* _Work to complete_: Every line of the entries below that carries the string "Natour" should be copied.

* _Collected data_:

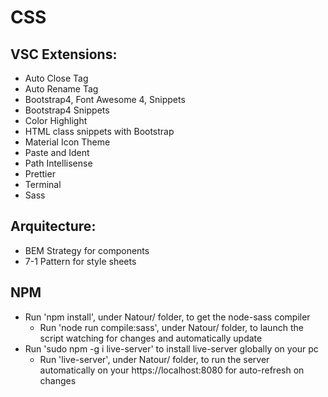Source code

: # CSS

## VSC Extensions:
  * Auto Close Tag
  * Auto Rename Tag
  * Bootstrap4, Font Awesome 4, Snippets
  * Bootstrap4 Snippets
  * Color Highlight
  * HTML class snippets with Bootstrap
  * Material Icon Theme
  * Paste and Ident
  * Path Intellisense
  * Prettier
  * Terminal
  * Sass

## Arquitecture:
  * BEM Strategy for components
  * 7-1 Pattern for style sheets

## NPM
  * Run 'npm install', under Natour/ folder, to get the node-sass compiler
    * Run 'node run compile:sass', under Natour/ folder,  to launch the script watching for changes and automatically update
  * Run 'sudo npm -g i live-server' to install live-server globally on your pc
    * Run 'live-server', under Natour/ folder, to run the server automatically on your https://localhost:8080 for auto-refresh on changes
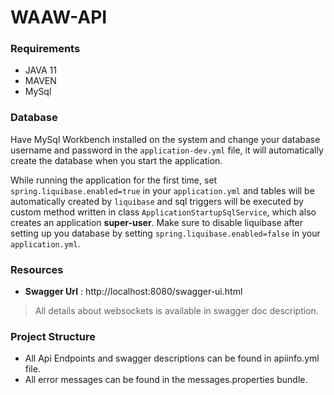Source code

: # WAAW-API

### Requirements

- JAVA 11
- MAVEN
- MySql

### Database

Have MySql Workbench installed on the system and change your database username and password in the `application-dev.yml` file, it will automatically create the database when you start the application.

While running the application for the first time, set `spring.liquibase.enabled=true` in your `application.yml` and tables will be automatically created by `liquibase` and sql triggers will be executed by custom method written in class `ApplicationStartupSqlService`, which also creates an application **super-user**. Make sure to disable liquibase after setting up you database by setting `spring.liquibase.enabled=false` in your `application.yml`.

### Resources

- **Swagger Url** : http://localhost:8080/swagger-ui.html

> All details about websockets is available in swagger doc description.


### Project Structure

- All Api Endpoints and swagger descriptions can be found in apiinfo.yml file.
- All error messages can be found in the messages.properties bundle.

* _Solved problem_:
  * Run 'npm install', under Natour/ folder, to get the node-sass compiler
    * Run 'node run compile:sass', under Natour/ folder,  to launch the script watching for changes and automatically update
    * Run 'live-server', under Natour/ folder, to run the server automatically on your https://localhost:8080 for auto-refresh on changes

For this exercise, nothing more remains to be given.